When Singapore decided to build a new and bigger passenger terminal at Seletar Airport - which opened in November - the plan was to introduce an Instrument Landing System (ILS).
Such a system, installed at many other airports, uses ground instruments to help air traffic controllers guide pilots coming in for landing.
Without an ILS, pilots have to rely on just their vision, which means they cannot land in bad weather, for example.
Pilots typically prefer an ILS because it offers a more precise landing path, experts said.
Malaysia, however, protested and its carrier Firefly suspended all flights to Singapore from Dec 1, the day it was supposed to move its operations from Changi to Seletar Airport.
Malaysia claimed the new landing procedure would restrict developments at Pasir Gudang town which is near Seletar Airport.
Singapore has denied this, saying that the use of ILS at Seletar Airport does not change existing height limits.
The flight path and height limits are in accordance with safety and operational standards prescribed by the International Civil Aviation Organisation (ICAO), the Republic has said.
In objecting to the proposed ILS at Seletar Airport, Malaysia has also claimed that Pasir Gudang port will be subjected to higher risks.

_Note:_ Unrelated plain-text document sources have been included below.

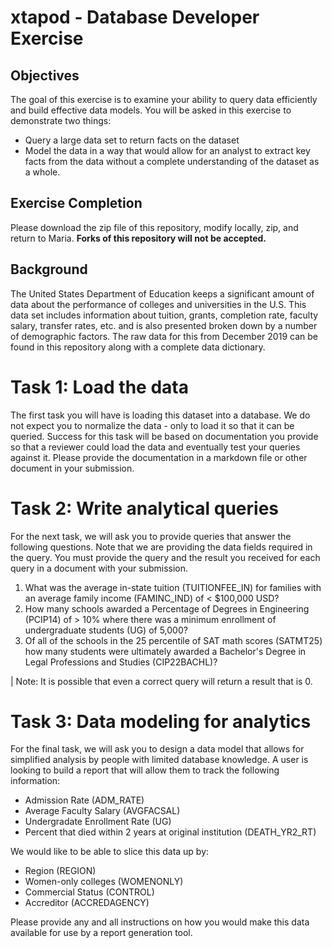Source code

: # xtapod - Database Developer Exercise

## Objectives

The goal of this exercise is to examine your ability to query data efficiently and build effective data models.  You will be asked in this exercise to demonstrate two things:

- Query a large data set to return facts on the dataset
- Model the data in a way that would allow for an analyst to extract key facts from the data without a complete understanding of the dataset as a whole.

## Exercise Completion

Please download the zip file of this repository, modify locally, zip, and return to Maria.  **Forks of this repository will not be accepted.**

## Background

The United States Department of Education keeps a significant amount of data about the performance of colleges and universities in the U.S.  This data set includes information about tuition, grants, completion rate, faculty salary, transfer rates, etc. and is also presented broken down by a number of demographic factors.  The raw data for this from December 2019 can be found in this repository along with a complete data dictionary.

# Task 1: Load the data

The first task you will have is loading this dataset into a database.  We do not expect you to normalize the data - only to load it so that it can be queried.  Success for this task will be based on documentation you provide so that a reviewer could load the data and eventually test your queries against it.  Please provide the documentation in a markdown file or other document in your submission.

# Task 2: Write analytical queries

For the next task, we will ask you to provide queries that answer the following questions.  Note that we are providing the data fields required in the query.  You must provide the query and the result you received for each query in a document with your submission.

1.  What was the average in-state tuition (TUITIONFEE_IN) for families with an average family income (FAMINC_IND) of < $100,000 USD?
1.  How many schools awarded a Percentage of Degrees in Engineering (PCIP14) of > 10% where there was a minimum enrollment of undergraduate students (UG) of 5,000?
1.  Of all of the schools in the 25 percentile of SAT math scores (SATMT25) how many students were ultimately awarded a Bachelor's Degree in Legal Professions and Studies (CIP22BACHL)?

| Note: It is possible that even a correct query will return a result that is 0.

# Task 3: Data modeling for analytics

For the final task, we will ask you to design a data model that allows for simplified analysis by people with limited database knowledge.  A user is looking to build a report that will allow them to track the following information:

- Admission Rate (ADM_RATE)
- Average Faculty Salary (AVGFACSAL)
- Undergradate Enrollment Rate (UG)
- Percent that died within 2 years at original institution (DEATH_YR2_RT)

We would like to be able to slice this data up by:

- Region (REGION)
- Women-only colleges (WOMENONLY)
- Commercial Status (CONTROL)
- Accreditor (ACCREDAGENCY)

Please provide any and all instructions on how you would make this data available for use by a report generation tool.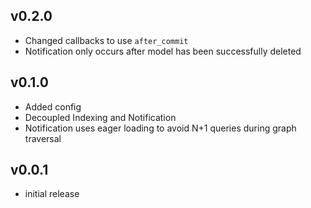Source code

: ## v0.2.0

* Changed callbacks to use `after_commit`
* Notification only occurs after model has been successfully deleted


## v0.1.0

* Added config
* Decoupled Indexing and Notification
* Notification uses eager loading to avoid N+1 queries during graph traversal


## v0.0.1

* initial release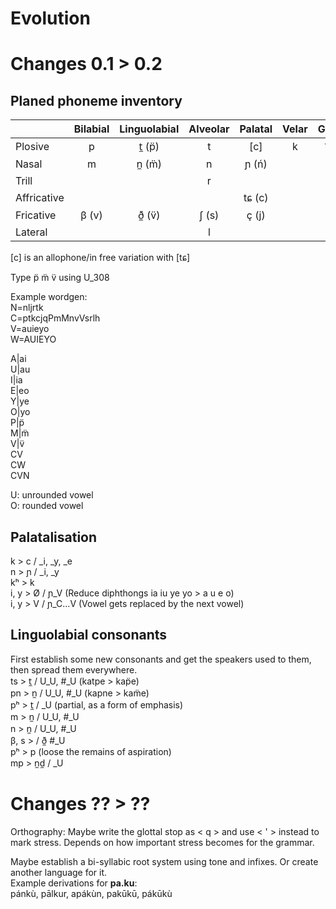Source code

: Evolution
=========

# Changes 0.1 > 0.2

## Planed phoneme inventory

|             | Bilabial | Linguolabial | Alveolar | Palatal | Velar | Glottal |
| ----------- |:--------:|:------------:|:--------:|:-------:|:-----:|:-------:|
| Plosive     | p        | t̼ (p̈)        | t        | [c]     | k     | ʔ  (')   |
| Nasal       | m        | n̼ (m̈)        | n        | ɲ (ń)   |       |         |
| Trill       |          |              | r        |         |       |         |
| Affricative |          |              |          | tɕ (c)  |       | h       |
| Fricative   | β (v)    | ð̼ (v̈)        | ʃ (s)    | ç (j)   |       |         |
| Lateral     |          |              | l        |         |       |         |

[c] is an allophone/in free variation with [tɕ]

Type p̈ m̈ v̈ using U_308

Example wordgen:  
N=nljrtk  
C=ptkcjqPmMnvVsrlh  
V=auieyo  
W=AUIEYO

A|ai  
U|au  
I|ia  
E|eo  
Y|ye  
O|yo  
P|p̈  
M|m̈  
V|v̈  
CV  
CW  
CVN

U: unrounded vowel  
O: rounded vowel

## Palatalisation
k > c / _i, _y, _e  
n > ɲ / _i, _y  
kʰ > k  
i, y > Ø / ɲ_V (Reduce diphthongs ia iu ye yo > a u e o)  
i, y > V / ɲ_C...V (Vowel gets replaced by the next vowel)

## Linguolabial consonants
First establish some new consonants and get the speakers used to them, then spread them everywhere.  
ts > t̼ / U_U, #_U (katpe > kap̈e)  
pn > n̼ / U_U, #_U (kapne > kam̈e)  
pʰ > t̼ / _U (partial, as a form of emphasis)  
m > n̼ / U_U, #_U  
n > n̼ / U_U, #_U  
β, s > / ð̼ #_U  
pʰ > p (loose the remains of aspiration)  
mp > n̼d̼ / _U


# Changes ?? > ??

Orthography: Maybe write the glottal stop as < q > and use < ' > instead to mark stress. Depends on how important stress becomes for the grammar.

Maybe establish a bi-syllabic root system using tone and infixes. Or create another language for it.  
Example derivations for **pa.ku**:  
pánkù, pālkur, apákùn, pakūkū, pákūkù
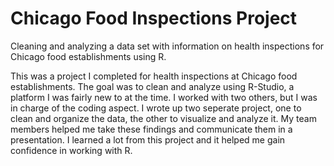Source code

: # Chicago Food Inspections Project
Cleaning and analyzing a data set with information on health inspections for Chicago food establishments using R. 

This was a project I completed for health inspections at Chicago food establishments.  The goal was to clean and analyze using R-Studio, a platform I was fairly new to at the time. I worked with two others, but I was in charge of the coding aspect.  I wrote up two seperate project, one to clean and organize the data, the other to visualize and analyze it. My team members helped me take these findings and communicate them in a presentation. I learned a lot from this project and it helped me gain confidence in working with R.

Experts, though, have dismissed this, saying that for more than three decades, Singapore has safely managed the nexus between aircraft operations and ships transiting the Johor Strait to Pasir Gudang port.
Systems such as the Civil Aviation Authority of Singapore Vessel Height Measuring System are in place to safeguard both aviation and maritime activities.
Flights get held back while tall vessels cross the Strait of Johor.